Ok so went through the basics of angles on a line. Important learned the notation <ABC , this means the angle is coming from B.

Properties of lines easy no need to write .

### Triangles

- All angles add to 180 degree
- The longest side is opposite to the largest angle
- The shorter side is opposite the smallest angle
- Those two can be summarized as if a<b<c then A<B<C. This is important to really understand… so if one asks is angle x > than y is the same as asking is the opposite side to x larger than opposite side to y?
- The sum of the lengths of any two sides of a triangle must be greater than the third side. For example if sides are 3 and 7, what lenghts are possible for the third side? a positive number <10 and > 4 is the answer. (So any 3rd side has to be greater than abs(difference other two sides) and less than sum of other two sides.

Consider this question

This I am happy to solve correctly and quickly in < 1min. i knwo it’s easy but still… happy its working. Important to celebrate small victories XD!

### Assumptions

On GMAT all lines that seems straight are straight. However this doesn’t mean u can assume angles. So if it looks perpendicular doesn’t mean its perpendicular for example.
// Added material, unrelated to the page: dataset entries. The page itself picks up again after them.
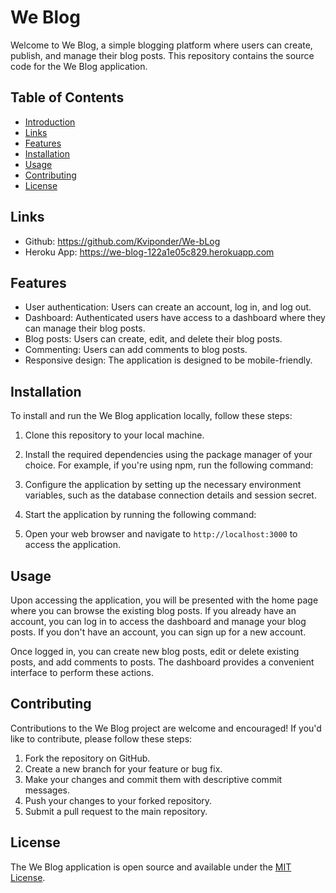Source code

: # We Blog

Welcome to We Blog, a simple blogging platform where users can create, publish, and manage their blog posts. This repository contains the source code for the We Blog application.

## Table of Contents

- [Introduction](#we-blog)
- [Links](#links)
- [Features](#features)
- [Installation](#installation)
- [Usage](#usage)
- [Contributing](#contributing)
- [License](#license)

## Links 
- Github: https://github.com/Kviponder/We-bLog
- Heroku App: https://we-blog-122a1e05c829.herokuapp.com

## Features

- User authentication: Users can create an account, log in, and log out.
- Dashboard: Authenticated users have access to a dashboard where they can manage their blog posts.
- Blog posts: Users can create, edit, and delete their blog posts.
- Commenting: Users can add comments to blog posts.
- Responsive design: The application is designed to be mobile-friendly.

## Installation

To install and run the We Blog application locally, follow these steps:

1. Clone this repository to your local machine.
2. Install the required dependencies using the package manager of your choice. For example, if you're using npm, run the following command:
3. Configure the application by setting up the necessary environment variables, such as the database connection details and session secret.
4. Start the application by running the following command:

5. Open your web browser and navigate to `http://localhost:3000` to access the application.

## Usage

Upon accessing the application, you will be presented with the home page where you can browse the existing blog posts. If you already have an account, you can log in to access the dashboard and manage your blog posts. If you don't have an account, you can sign up for a new account.

Once logged in, you can create new blog posts, edit or delete existing posts, and add comments to posts. The dashboard provides a convenient interface to perform these actions.

## Contributing

Contributions to the We Blog project are welcome and encouraged! If you'd like to contribute, please follow these steps:

1. Fork the repository on GitHub.
2. Create a new branch for your feature or bug fix.
3. Make your changes and commit them with descriptive commit messages.
4. Push your changes to your forked repository.
5. Submit a pull request to the main repository.

## License

The We Blog application is open source and available under the [MIT License](LICENSE).


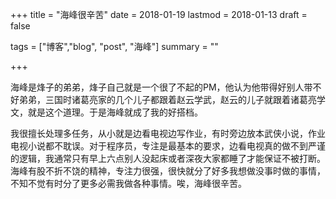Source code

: +++ 
title = "海峰很辛苦"
date = 2018-01-19 
lastmod = 2018-01-13 
draft = false

tags = ["博客","blog", "post", "海峰"] 
summary = ""

+++

<p>海峰是烽子的弟弟，烽子自己就是一个很了不起的PM，他认为他带得好别人带不好弟弟，三国时诸葛亮家的几个儿子都跟着赵云学武，赵云的儿子就跟着诸葛亮学文，就是这个道理。于是海峰就成了我的好搭档。</p>

<a>我很擅长处理多任务，从小就是边看电视边写作业，有时旁边放本武侠小说，作业电视小说都不耽误。对于程序员，专注是最基本的要求，边看电视真的做不到严谨的逻辑，我通常只有早上六点别人没起床或者深夜大家都睡了才能保证不被打断。海峰有股不折不饶的精神，专注力很强，很快就分了好多我想做没事时做的事情，不知不觉有时分了更多必需我做各种事情。唉，海峰很辛苦。</a>
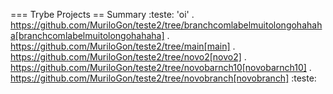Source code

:=== Trybe Projects
== Summary
:teste: 'oi'
. https://github.com/MuriloGon/teste2/tree/branchcomlabelmuitolongohahaha[branchcomlabelmuitolongohahaha]
. https://github.com/MuriloGon/teste2/tree/main[main]
. https://github.com/MuriloGon/teste2/tree/novo2[novo2]
. https://github.com/MuriloGon/teste2/tree/novobarnch10[novobarnch10]
. https://github.com/MuriloGon/teste2/tree/novobranch[novobranch] :teste:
Can’t assume 2 lines are paralel because they look like.

Angles that appear on diagram are bigger than 0 degrees.

### Triangles isosceles / equilateral

2 sides are equal and the 2 angles opposite are equal too of course. If we know 1 angle, we can always know the other 2 angles.

Equilateral has 3 equal sides and 3 angles same, so 60 degree each.

### Area of triangle

a = bh/2

**Area of equilateral triangle = (Root(3)*side^2)/4 **– I don’t like to memorize formulas but well, I guess I will have to.

Rule: Altitudes of equilateral and isosceles triangles always bisect the base

### Right and special triangles properties

Hypotenuse is longest side (as it’s the one oposite of the 90 degree angle which will always be the largest angle in a right triangle).

Pythagoras theorem. Ina right triangle h^2 = a^2 + b^2

Pythagorean triple: A set of 3 integers that can be the sides of a right triangle. Here seems good to memorize these ones: **3-4-5 , 5-12-13, 8-15-17, 7-24-25. **Their multiples are also pythagorean triples. **This can only be used if one has 2 CORRESPONDING sides. Just one side or 2 non correspomding sides doesn’t cut it. **

Consider this question

Now it is easy however, remember it asks the height. I calculated side right, and made a mistake as it asks height not width. I MUST always try as best as possible to re-write question to make sure I am answering what they are asking.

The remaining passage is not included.